The first home I bought in the 1992, I had to put down 20% of the home amount and I was paying around 9% interest rate (!!!) and i was underwater in the loan for over a decade.
Further, the generation of home owners that preceded me had 10%+ interest rate on their mortgages
- so the homes 'my generation' was buying from was releasing the prior owners from a huge burden, they thanked us profusely and they would say "free at last" and turn to their loved ones and say "we finally did it"
Refinancing boom didn't become a thing until late late 1990's
- and we were refinancing FROM 9% TO 6%
- then in mid 2000's we refinanced down to around 4%
- then in mid 2010's down to around 3.5%
a 50 year mortgage is a slam dunk, and with a low down payment, WOW 🤩 if i were a first time home owner i would take it so fast your head would spin, you truly can't go wrong.
I think it's inaccurate to look at the duration "you wont pay it off till your 90 years old" because that doesn't anticipate intrinsic appreciation of the underlying asset
- nor the leverage it creates for future investments, nor the opportunities for resale.
(ten years ago if someone borrowed money from a bank to buy bitcoin, it worked out well.
In fact, I borrowed a bunch of money to buy stock in Administaff (now called Insperity
$NSP) when it was $2 a share around 2002, it went to $40+.
Only in retrosepct do I 'look smart' from holding that risk.
Debt is not a new invention, nor is it a bad thing.
It's what allows people to improve their economic situation and create generational wealth.
Mortgages and home ownership is what created the American middle class and, i can say with authority from living in NYC and the boroughs, that it is also the immigrant success story.
People come to America:
a. get crappy jobs
b. scrape up money to buy a home (something almost totally unobtainable for most people in the countries they are immigrating from, also most of those cultures they are leaving don't permit/tolerate women to work, so it's also the first time that a woman can become somewhat independent, plan and contribute for a future, have her own friends, pick up her kids from school, etc)
c.
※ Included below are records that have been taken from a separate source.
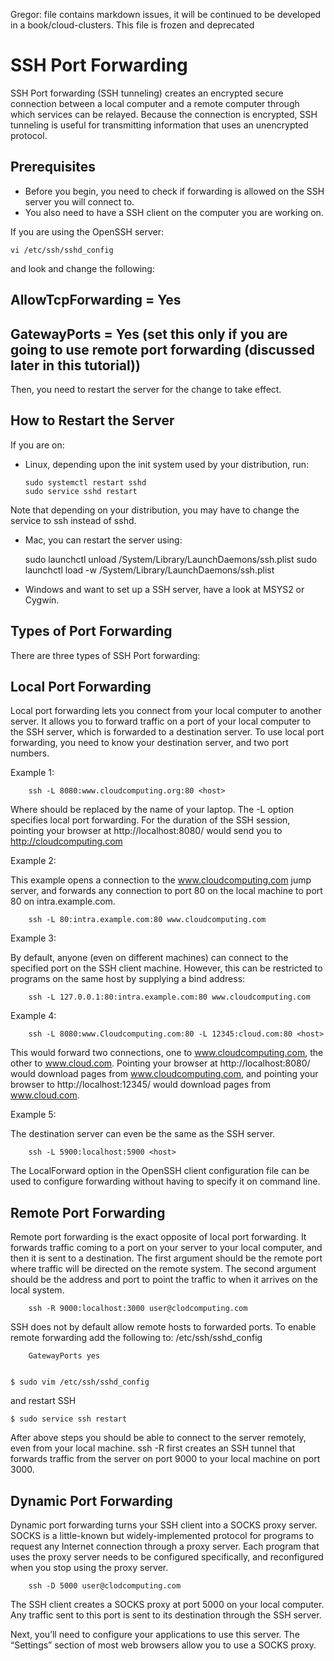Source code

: Gregor: file contains markdown issues, it will be continued to be
developed in a book/cloud-clusters. This file is frozen and deprecated

# SSH Port Forwarding

SSH Port forwarding (SSH tunneling) creates an encrypted secure
connection between a local computer and a remote computer through
which services can be relayed. Because the connection is encrypted,
SSH tunneling is useful for transmitting information that uses an
unencrypted protocol.

            
## Prerequisites

* Before you begin, you need to check if forwarding is allowed on the
  SSH server you will connect to.
* You also need to have a SSH client on the computer you are working
  on.

If you are using the OpenSSH server:

	vi /etc/ssh/sshd_config 

and look and change the following:

## AllowTcpForwarding = Yes 

## GatewayPorts = Yes (set this only if you are going to use remote port forwarding (discussed later in this tutorial))

Then, you need to restart the server for the change to take effect.

## How to Restart the Server 

If you are on:

* Linux, depending upon the init system used by your distribution, run:

	  sudo systemctl restart sshd
	  sudo service sshd restart
	
 Note that depending on your distribution, you may have to change the service to ssh instead of sshd.

* Mac, you can restart the server using:

    sudo launchctl unload /System/Library/LaunchDaemons/ssh.plist
    sudo launchctl load -w /System/Library/LaunchDaemons/ssh.plist

* Windows and want to set up a SSH server, have a look at MSYS2 or Cygwin.

## Types of Port Forwarding

There are three types of SSH Port forwarding:

## Local Port Forwarding 

Local port forwarding lets you connect from your local computer to
another server. It allows you to forward traffic on a port of your
local computer to the SSH server, which is forwarded to a destination
server. To use local port forwarding, you need to know your
destination server, and two port numbers.

Example 1:

		ssh -L 8080:www.cloudcomputing.org:80 <host>

Where <host> should be replaced by the name of your laptop.  The -L
option specifies local port forwarding.  For the duration of the SSH
session, pointing your browser at http://localhost:8080/ would send
you to http://cloudcomputing.com

Example 2:

This example opens a connection to the www.cloudcomputing.com jump
server, and forwards any connection to port 80 on the local machine to
port 80 on intra.example.com.

		ssh -L 80:intra.example.com:80 www.cloudcomputing.com


Example 3:

By default, anyone (even on different machines) can connect to the
specified port on the SSH client machine. However, this can be
restricted to programs on the same host by supplying a bind address:

		ssh -L 127.0.0.1:80:intra.example.com:80 www.cloudcomputing.com

Example 4:

		ssh -L 8080:www.Cloudcomputing.com:80 -L 12345:cloud.com:80 <host>
		
This would forward two connections, one to www.cloudcomputing.com, the
other to www.cloud.com. Pointing your browser at
http://localhost:8080/ would download pages from
www.cloudcomputing.com, and pointing your browser to
http://localhost:12345/ would download pages from www.cloud.com.

Example 5:

The destination server can even be the same as the SSH server.

		ssh -L 5900:localhost:5900 <host>

The LocalForward option in the OpenSSH client configuration file can
be used to configure forwarding without having to specify it on
command line.

## Remote Port Forwarding

Remote port forwarding is the exact opposite of local port
forwarding. It forwards traffic coming to a port on your server to
your local computer, and then it is sent to a destination. The first
argument should be the remote port where traffic will be directed on
the remote system. The second argument should be the address and port
to point the traffic to when it arrives on the local system.

		ssh -R 9000:localhost:3000 user@clodcomputing.com
		
SSH does not by default allow remote hosts to forwarded ports. To
enable remote forwarding add the following to: /etc/ssh/sshd_config

		GatewayPorts yes


	$ sudo vim /etc/ssh/sshd_config

and restart SSH

	$ sudo service ssh restart
	
After above steps you should be able to connect to the server
remotely, even from your local machine. ssh -R first creates an SSH
tunnel that forwards traffic from the server on port 9000 to your
local machine on port 3000.
		
## Dynamic Port Forwarding

Dynamic port forwarding turns your SSH client into a SOCKS proxy
server.  SOCKS is a little-known but widely-implemented protocol for
programs to request any Internet connection through a proxy
server. Each program that uses the proxy server needs to be configured
specifically, and reconfigured when you stop using the proxy server.

		ssh -D 5000 user@clodcomputing.com
		
The SSH client creates a SOCKS proxy at port 5000 on your local
computer. Any traffic sent to this port is sent to its destination
through the SSH server.

Next, you’ll need to configure your applications to use this server.
The “Settings” section of most web browsers allow you to use a SOCKS
proxy.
They put their kids through school
d. after a decade+ they sell their home to the next generation of immigrants and upper middle
class aspirants
e. Move to the burbs
Lending:
It is also my experience having been a significant investor in one of the largest preferred SBA 7(a) and 504 lenders, that people always anticipate arbitraging their loans.
How can people get wealthy if they are deprived of the opportunities to hold risk, and this mechanism is expressed thru 'debt'.
🚨 After the Great Financial Crisis of mid 2000s
the credit markets got WRECKED and credit worthiness evaluations *excluded* most prospective first time home owners. A lot of the 'lack of home ownership' that we are seeing now, is largely because of that - the problems from the credit markets from the generation before that now doesn't have the liquidity from having a home.
In order to resolve bank's unwillingness to lend, and to stimulate the appetite for lending to risky borrowers and to improve the debt's secondary and tertiary markets, we desperately need 50 year paper.
H/t to our friend
@pulte and others for making this possible.
And thank you also Mike, you're awesome
🙏
Trump has too many people in private equity and hedge funds around him. They gobble up housing to harvest tax losses for wealthy clients and big fees. They want every human to be a “bond.” Born in debt. 50 year mortgages.